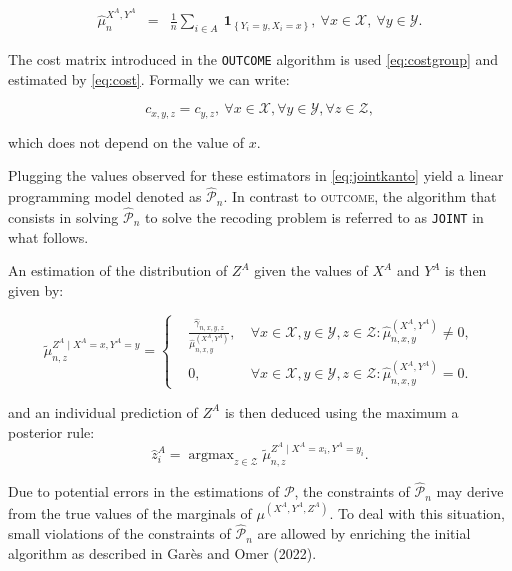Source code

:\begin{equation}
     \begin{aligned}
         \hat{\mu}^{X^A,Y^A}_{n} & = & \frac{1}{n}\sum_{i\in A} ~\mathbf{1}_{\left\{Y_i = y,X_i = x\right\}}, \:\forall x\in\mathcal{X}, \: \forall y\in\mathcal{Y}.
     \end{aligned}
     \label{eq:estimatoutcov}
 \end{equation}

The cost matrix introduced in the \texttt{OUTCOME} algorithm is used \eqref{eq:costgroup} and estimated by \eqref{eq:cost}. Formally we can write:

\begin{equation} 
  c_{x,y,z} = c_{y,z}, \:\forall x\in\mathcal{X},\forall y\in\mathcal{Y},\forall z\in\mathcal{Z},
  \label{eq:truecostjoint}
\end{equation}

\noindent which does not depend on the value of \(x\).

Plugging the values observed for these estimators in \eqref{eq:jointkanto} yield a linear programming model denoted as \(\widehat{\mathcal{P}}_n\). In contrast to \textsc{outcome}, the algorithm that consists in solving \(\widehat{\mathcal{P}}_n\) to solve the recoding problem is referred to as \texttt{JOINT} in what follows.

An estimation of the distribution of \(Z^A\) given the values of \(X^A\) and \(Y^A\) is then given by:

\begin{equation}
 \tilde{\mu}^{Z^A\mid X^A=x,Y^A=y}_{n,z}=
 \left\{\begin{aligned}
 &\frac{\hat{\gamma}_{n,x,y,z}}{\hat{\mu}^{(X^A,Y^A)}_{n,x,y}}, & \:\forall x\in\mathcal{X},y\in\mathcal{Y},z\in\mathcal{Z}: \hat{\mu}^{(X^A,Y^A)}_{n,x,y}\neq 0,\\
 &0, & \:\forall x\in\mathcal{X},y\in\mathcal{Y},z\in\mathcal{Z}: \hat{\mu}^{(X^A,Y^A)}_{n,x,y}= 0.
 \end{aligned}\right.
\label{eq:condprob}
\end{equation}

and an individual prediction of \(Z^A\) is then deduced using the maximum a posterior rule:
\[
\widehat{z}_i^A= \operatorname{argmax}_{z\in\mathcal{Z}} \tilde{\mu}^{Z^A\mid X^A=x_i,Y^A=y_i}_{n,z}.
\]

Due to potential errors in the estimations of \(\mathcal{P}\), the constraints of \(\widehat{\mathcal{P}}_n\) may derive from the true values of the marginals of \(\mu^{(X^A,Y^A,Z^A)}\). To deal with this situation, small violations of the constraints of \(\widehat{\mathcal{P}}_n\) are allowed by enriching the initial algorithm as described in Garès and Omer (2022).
...
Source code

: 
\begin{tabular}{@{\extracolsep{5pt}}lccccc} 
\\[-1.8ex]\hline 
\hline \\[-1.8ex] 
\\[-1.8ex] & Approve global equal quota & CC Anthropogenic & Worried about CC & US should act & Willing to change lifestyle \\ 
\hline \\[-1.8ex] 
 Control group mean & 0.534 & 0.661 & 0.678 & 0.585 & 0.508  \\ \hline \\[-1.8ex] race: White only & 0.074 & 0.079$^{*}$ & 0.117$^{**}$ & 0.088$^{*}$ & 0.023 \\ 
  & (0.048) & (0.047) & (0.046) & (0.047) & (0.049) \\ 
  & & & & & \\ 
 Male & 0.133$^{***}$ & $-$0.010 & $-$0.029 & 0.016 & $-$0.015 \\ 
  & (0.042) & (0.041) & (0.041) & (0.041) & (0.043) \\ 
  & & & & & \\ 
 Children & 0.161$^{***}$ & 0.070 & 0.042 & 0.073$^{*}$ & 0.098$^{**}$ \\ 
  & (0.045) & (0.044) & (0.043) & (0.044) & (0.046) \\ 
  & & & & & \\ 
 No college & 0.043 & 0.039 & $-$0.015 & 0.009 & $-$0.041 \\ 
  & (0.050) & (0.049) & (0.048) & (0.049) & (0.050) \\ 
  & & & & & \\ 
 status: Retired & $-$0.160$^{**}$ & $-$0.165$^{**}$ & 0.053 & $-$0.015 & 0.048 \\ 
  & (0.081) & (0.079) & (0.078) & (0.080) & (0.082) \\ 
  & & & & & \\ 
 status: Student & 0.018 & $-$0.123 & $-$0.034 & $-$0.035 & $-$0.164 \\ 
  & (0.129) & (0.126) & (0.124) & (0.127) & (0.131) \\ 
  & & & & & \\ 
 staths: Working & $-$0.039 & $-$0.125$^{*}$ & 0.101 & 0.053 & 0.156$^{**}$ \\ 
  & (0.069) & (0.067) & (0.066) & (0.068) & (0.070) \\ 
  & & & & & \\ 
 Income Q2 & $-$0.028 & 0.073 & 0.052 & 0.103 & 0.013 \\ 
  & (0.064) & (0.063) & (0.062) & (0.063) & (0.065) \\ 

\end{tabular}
--
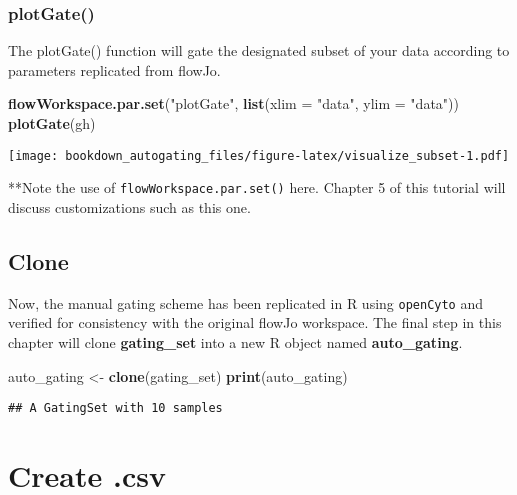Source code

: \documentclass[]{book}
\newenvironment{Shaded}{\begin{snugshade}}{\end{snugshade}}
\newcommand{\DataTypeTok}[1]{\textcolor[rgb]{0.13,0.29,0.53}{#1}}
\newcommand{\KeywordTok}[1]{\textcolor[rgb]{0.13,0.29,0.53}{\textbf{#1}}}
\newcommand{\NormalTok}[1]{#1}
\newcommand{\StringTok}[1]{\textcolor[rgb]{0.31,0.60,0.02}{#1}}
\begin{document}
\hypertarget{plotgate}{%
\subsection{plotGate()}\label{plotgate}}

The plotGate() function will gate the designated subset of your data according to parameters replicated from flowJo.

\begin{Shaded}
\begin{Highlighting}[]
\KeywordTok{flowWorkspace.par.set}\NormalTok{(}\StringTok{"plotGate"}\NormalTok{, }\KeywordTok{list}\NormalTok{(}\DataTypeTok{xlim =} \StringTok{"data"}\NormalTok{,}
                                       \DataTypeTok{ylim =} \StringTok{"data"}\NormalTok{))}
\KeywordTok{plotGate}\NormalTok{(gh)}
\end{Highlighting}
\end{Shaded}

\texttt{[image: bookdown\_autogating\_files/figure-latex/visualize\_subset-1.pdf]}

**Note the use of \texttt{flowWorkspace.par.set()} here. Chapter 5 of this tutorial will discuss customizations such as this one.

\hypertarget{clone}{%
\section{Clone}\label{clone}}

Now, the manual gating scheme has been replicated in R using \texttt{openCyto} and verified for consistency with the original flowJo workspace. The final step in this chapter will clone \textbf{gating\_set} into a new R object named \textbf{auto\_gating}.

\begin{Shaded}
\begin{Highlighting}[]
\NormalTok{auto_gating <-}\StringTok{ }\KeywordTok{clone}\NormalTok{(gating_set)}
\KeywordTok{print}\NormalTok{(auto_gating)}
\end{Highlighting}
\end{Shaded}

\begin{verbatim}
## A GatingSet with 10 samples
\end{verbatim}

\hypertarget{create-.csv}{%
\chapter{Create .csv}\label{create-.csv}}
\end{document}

§ **TASK INSTRUCTIONS**: Could you show every line of the listing that holds the string "mathcal"?

§ **ANSWER SECTION**:
         \hat{\mu}^{X^A,Y^A}_{n} & = & \frac{1}{n}\sum_{i\in A} ~\mathbf{1}_{\left\{Y_i = y,X_i = x\right\}}, \:\forall x\in\mathcal{X}, \: \forall y\in\mathcal{Y}.
  c_{x,y,z} = c_{y,z}, \:\forall x\in\mathcal{X},\forall y\in\mathcal{Y},\forall z\in\mathcal{Z},
Plugging the values observed for these estimators in \eqref{eq:jointkanto} yield a linear programming model denoted as \(\widehat{\mathcal{P}}_n\). In contrast to \textsc{outcome}, the algorithm that consists in solving \(\widehat{\mathcal{P}}_n\) to solve the recoding problem is referred to as \texttt{JOINT} in what follows.
 &\frac{\hat{\gamma}_{n,x,y,z}}{\hat{\mu}^{(X^A,Y^A)}_{n,x,y}}, & \:\forall x\in\mathcal{X},y\in\mathcal{Y},z\in\mathcal{Z}: \hat{\mu}^{(X^A,Y^A)}_{n,x,y}\neq 0,\\
 &0, & \:\forall x\in\mathcal{X},y\in\mathcal{Y},z\in\mathcal{Z}: \hat{\mu}^{(X^A,Y^A)}_{n,x,y}= 0.
\widehat{z}_i^A= \operatorname{argmax}_{z\in\mathcal{Z}} \tilde{\mu}^{Z^A\mid X^A=x_i,Y^A=y_i}_{n,z}.
Due to potential errors in the estimations of \(\mathcal{P}\), the constraints of \(\widehat{\mathcal{P}}_n\) may derive from the true values of the marginals of \(\mu^{(X^A,Y^A,Z^A)}\). To deal with this situation, small violations of the constraints of \(\widehat{\mathcal{P}}_n\) are allowed by enriching the initial algorithm as described in Garès and Omer (2022).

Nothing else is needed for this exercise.